Book Notes - Eduardo Rabasa "A Zero-Sum Game"

A Zero-Sum Game

In the Book Notes series, authors create and discuss a music playlist that relates in some way to their recently published book.

Previous contributors include Bret Easton Ellis, Kate Christensen, Lauren Groff, T.C. Boyle, Dana Spiotta, Amy Bloom, Aimee Bender, Jesmyn Ward, Heidi Julavits, Hari Kunzru, and many others.

Eduardo Rabasa's debut novel A Zero-Sum Game is a complex and hilarious political satire.

BBC Culture wrote of the book:

"Rabasa uses various narrative devices to make a rambunctious journey through the layers of corruption and the various faces of power in a housing complex that could be anywhere."


In his own words, here is Eduardo Rabasa's Book Notes music playlist for his debut novel A Zero-Sum Game:



I think it was Schopenhauer who wrote that music is the purest of the arts, as it's the one on which emotions are expressed in its most essential form, without going through the intellect, with all the implications that this carries.

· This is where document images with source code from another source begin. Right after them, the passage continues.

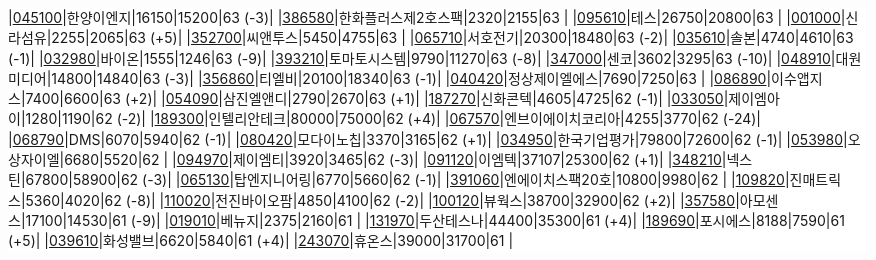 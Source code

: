 |[045100](https://finance.daum.net/quotes/A045100)|한양이엔지|16150|15200|63 (-3)|
|[386580](https://finance.daum.net/quotes/A386580)|한화플러스제2호스팩|2320|2155|63 |
|[095610](https://finance.daum.net/quotes/A095610)|테스|26750|20800|63 |
|[001000](https://finance.daum.net/quotes/A001000)|신라섬유|2255|2065|63 (+5)|
|[352700](https://finance.daum.net/quotes/A352700)|씨앤투스|5450|4755|63 |
|[065710](https://finance.daum.net/quotes/A065710)|서호전기|20300|18480|63 (-2)|
|[035610](https://finance.daum.net/quotes/A035610)|솔본|4740|4610|63 (-1)|
|[032980](https://finance.daum.net/quotes/A032980)|바이온|1555|1246|63 (-9)|
|[393210](https://finance.daum.net/quotes/A393210)|토마토시스템|9790|11270|63 (-8)|
|[347000](https://finance.daum.net/quotes/A347000)|센코|3602|3295|63 (-10)|
|[048910](https://finance.daum.net/quotes/A048910)|대원미디어|14800|14840|63 (-3)|
|[356860](https://finance.daum.net/quotes/A356860)|티엘비|20100|18340|63 (-1)|
|[040420](https://finance.daum.net/quotes/A040420)|정상제이엘에스|7690|7250|63 |
|[086890](https://finance.daum.net/quotes/A086890)|이수앱지스|7400|6600|63 (+2)|
|[054090](https://finance.daum.net/quotes/A054090)|삼진엘앤디|2790|2670|63 (+1)|
|[187270](https://finance.daum.net/quotes/A187270)|신화콘텍|4605|4725|62 (-1)|
|[033050](https://finance.daum.net/quotes/A033050)|제이엠아이|1280|1190|62 (-2)|
|[189300](https://finance.daum.net/quotes/A189300)|인텔리안테크|80000|75000|62 (+4)|
|[067570](https://finance.daum.net/quotes/A067570)|엔브이에이치코리아|4255|3770|62 (-24)|
|[068790](https://finance.daum.net/quotes/A068790)|DMS|6070|5940|62 (-1)|
|[080420](https://finance.daum.net/quotes/A080420)|모다이노칩|3370|3165|62 (+1)|
|[034950](https://finance.daum.net/quotes/A034950)|한국기업평가|79800|72600|62 (-1)|
|[053980](https://finance.daum.net/quotes/A053980)|오상자이엘|6680|5520|62 |
|[094970](https://finance.daum.net/quotes/A094970)|제이엠티|3920|3465|62 (-3)|
|[091120](https://finance.daum.net/quotes/A091120)|이엠텍|37107|25300|62 (+1)|
|[348210](https://finance.daum.net/quotes/A348210)|넥스틴|67800|58900|62 (-3)|
|[065130](https://finance.daum.net/quotes/A065130)|탑엔지니어링|6770|5660|62 (-1)|
|[391060](https://finance.daum.net/quotes/A391060)|엔에이치스팩20호|10800|9980|62 |
|[109820](https://finance.daum.net/quotes/A109820)|진매트릭스|5360|4020|62 (-8)|
|[110020](https://finance.daum.net/quotes/A110020)|전진바이오팜|4850|4100|62 (-2)|
|[100120](https://finance.daum.net/quotes/A100120)|뷰웍스|38700|32900|62 (+2)|
|[357580](https://finance.daum.net/quotes/A357580)|아모센스|17100|14530|61 (-9)|
|[019010](https://finance.daum.net/quotes/A019010)|베뉴지|2375|2160|61 |
|[131970](https://finance.daum.net/quotes/A131970)|두산테스나|44400|35300|61 (+4)|
|[189690](https://finance.daum.net/quotes/A189690)|포시에스|8188|7590|61 (+5)|
|[039610](https://finance.daum.net/quotes/A039610)|화성밸브|6620|5840|61 (+4)|
|[243070](https://finance.daum.net/quotes/A243070)|휴온스|39000|31700|61 |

So I'm a bit wary of overstating the importance that I believe it has on my writing, precisely because I often think about this importance: I've come to the conclusion that if even a small fraction of what music can do could be conveyed through what I write, I'd feel like a lot has been accomplished.

In the specific case of the process of writing A Zero-Sum Game, music played a crucial role in two ways: the most concrete one was a small ritual before and after every writing session, which was more or less like this: I'd get up every morning at 5 am, make the first of several cups of black tea, and play in the same order the same songs from Pink Floyd's The Wall album: "In the Flesh", "The Thin Ice", "Nobody Home", "The Show Must Go On", "In the Flesh" (the second version, sung by "the surrogate band"), "Waiting for the Worms", "The Trial" and "Outside the Wall". At the same time, I'd read through the printed pages from the previous day's writing, make corrections, and try to put myself in the proper state of mind to continue with the writing. At about 7:25 I'd have to run to my Italian-language lesson, so before that I'd stop and play once, as a sort of reward for having finished, the amazing live version of Dire Straits' "Sultans of Swing", of the album Alchemy: Dire Straits Live, in which Mark Knopfler plays a fantastic and lengthy guitar solo.

At that time I was renting a small studio on the ground floor of a house, so my upper-floor neighbour wasn't overly happy with this ritual; I took comfort in the fact that with him being an alcoholic, he also played very loud music until the wee hours of the morning, so I figured we were sort of even. Even now, every time I hear any of the songs enlisted above, it immediately transports me (much to my chagrin, especially when in a social environment) to theA Zero-Sum Game mental state, which is by no means a pretty or enjoyable one.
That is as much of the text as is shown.